Obama prepara un ambicioso plan de infraestructuras por 39.000 millones
Se apostará por la integración de los trenes de alta velocidad
El presidente de Estados Unidos, Barack Obama, ha puesto un 'as' sobre la mesa. Con motivo de la celebración del Día del Trabajo el presidente ha anunciado un generoso programa de infraestructuras dotado con 50.000 millones de dólares (38.800 millones de euros) y que se prolongará durante los próximos seis.
El objetivo de la medida, además de paliar la difícil situación del mercado laboral estadounidense con una tasa de paro del 9,6% y evitar el riesgo de recaída, es centrarse en inversiones de carácter nacional y regional que no entran dentro de los programas de transporte actuales. Asimismo, añaden que se apostará por la integración de los trenes de alta velocidad.
Según los extractos adelantados por la Casa Blanca esta inversión permitirá construir 241.401 kilómetros de carreteras, 6.437 de ferrocarril y cerca de 300 kilómetros de pistas de aterrizaje, además de un nuevo sistema NextGen que mejorará el control de salidas y aterrizajes y contribuirá a reducir los tiempos de espera.
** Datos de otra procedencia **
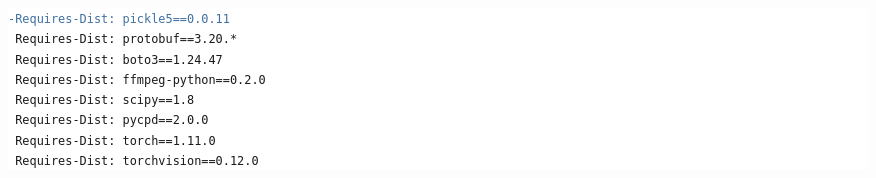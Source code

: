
 ```diff
-Requires-Dist: pickle5==0.0.11
 Requires-Dist: protobuf==3.20.*
 Requires-Dist: boto3==1.24.47
 Requires-Dist: ffmpeg-python==0.2.0
 Requires-Dist: scipy==1.8
 Requires-Dist: pycpd==2.0.0
 Requires-Dist: torch==1.11.0
 Requires-Dist: torchvision==0.12.0
```

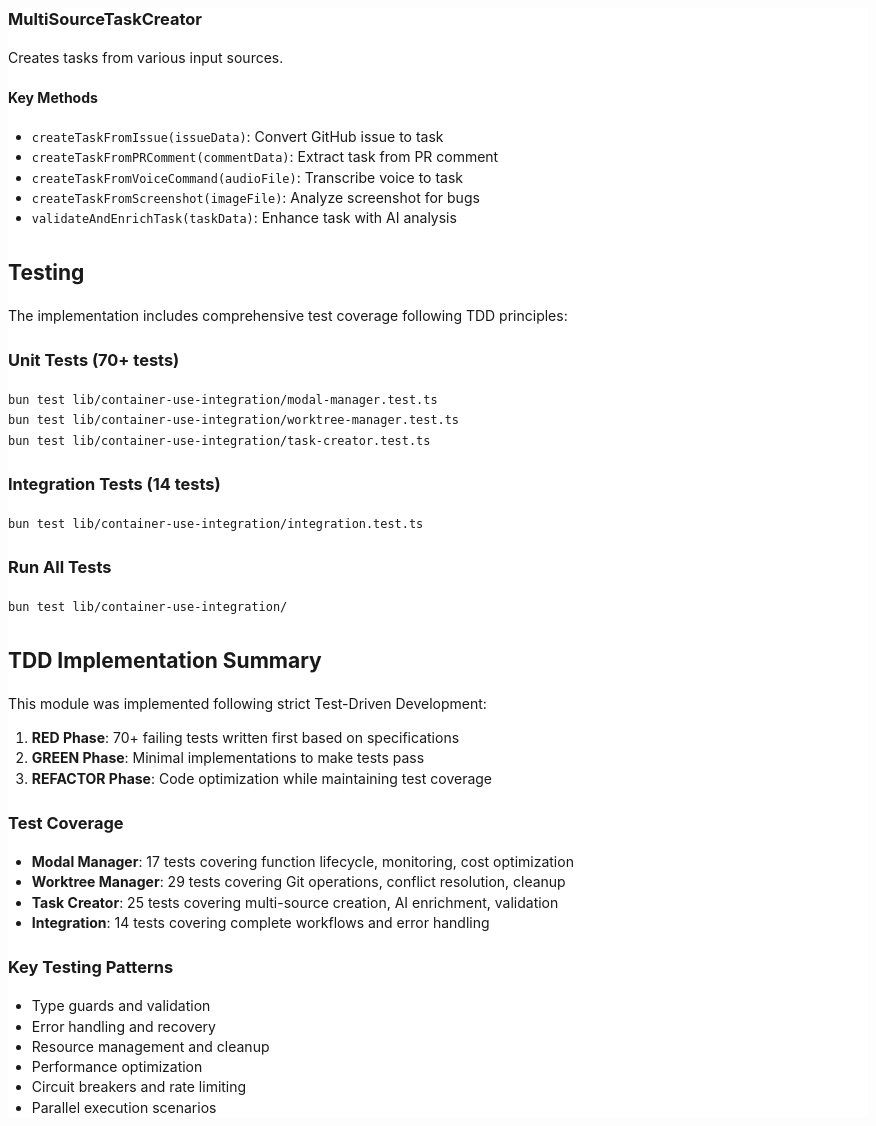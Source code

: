 ### MultiSourceTaskCreator

Creates tasks from various input sources.

#### Key Methods

- `createTaskFromIssue(issueData)`: Convert GitHub issue to task
- `createTaskFromPRComment(commentData)`: Extract task from PR comment
- `createTaskFromVoiceCommand(audioFile)`: Transcribe voice to task
- `createTaskFromScreenshot(imageFile)`: Analyze screenshot for bugs
- `validateAndEnrichTask(taskData)`: Enhance task with AI analysis

## Testing

The implementation includes comprehensive test coverage following TDD principles:

### Unit Tests (70+ tests)
```bash
bun test lib/container-use-integration/modal-manager.test.ts
bun test lib/container-use-integration/worktree-manager.test.ts
bun test lib/container-use-integration/task-creator.test.ts
```

### Integration Tests (14 tests)
```bash
bun test lib/container-use-integration/integration.test.ts
```

### Run All Tests
```bash
bun test lib/container-use-integration/
```

## TDD Implementation Summary

This module was implemented following strict Test-Driven Development:

1. **RED Phase**: 70+ failing tests written first based on specifications
2. **GREEN Phase**: Minimal implementations to make tests pass
3. **REFACTOR Phase**: Code optimization while maintaining test coverage

### Test Coverage
- **Modal Manager**: 17 tests covering function lifecycle, monitoring, cost optimization
- **Worktree Manager**: 29 tests covering Git operations, conflict resolution, cleanup
- **Task Creator**: 25 tests covering multi-source creation, AI enrichment, validation
- **Integration**: 14 tests covering complete workflows and error handling

### Key Testing Patterns
- Type guards and validation
- Error handling and recovery
- Resource management and cleanup
- Performance optimization
- Circuit breakers and rate limiting
- Parallel execution scenarios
Además, el establecimiento de un "Banco de Infraestructuras" que gestione las inversiones públicas en infraestructuras y que se ocupe de las grandes obras regionales o nacionales.
La propuesta forma parte de una serie de iniciativas que el presidente presentará el próximo miércoles en Cleveland para apoyar la recuperación económica y asegurar un crecimiento sostenible a largo plazo.
Según los últimos datos facilitados por el Gobierno, el producto interior bruto (PIB) creció entre abril y junio a una tasa anualizada del 1,6 por ciento, ocho décimas menos que lo que se habría calculado inicialmente.
El presidente ya ha pedido al Congreso que apruebe pronto un proyecto de ley que facilite créditos para las empresas pequeñas y que extienda los recorte de impuestos para la clase media, como una manera de impulsar la recuperación.
Entre las medidas que anunciará esta semana se incluyen rebajas de impuestos para la clase media y las pymes, beneficios fiscales para las empresas de I+D, energías renovables e infraestructuras, que permitan dar un impulso a la creación de empleo.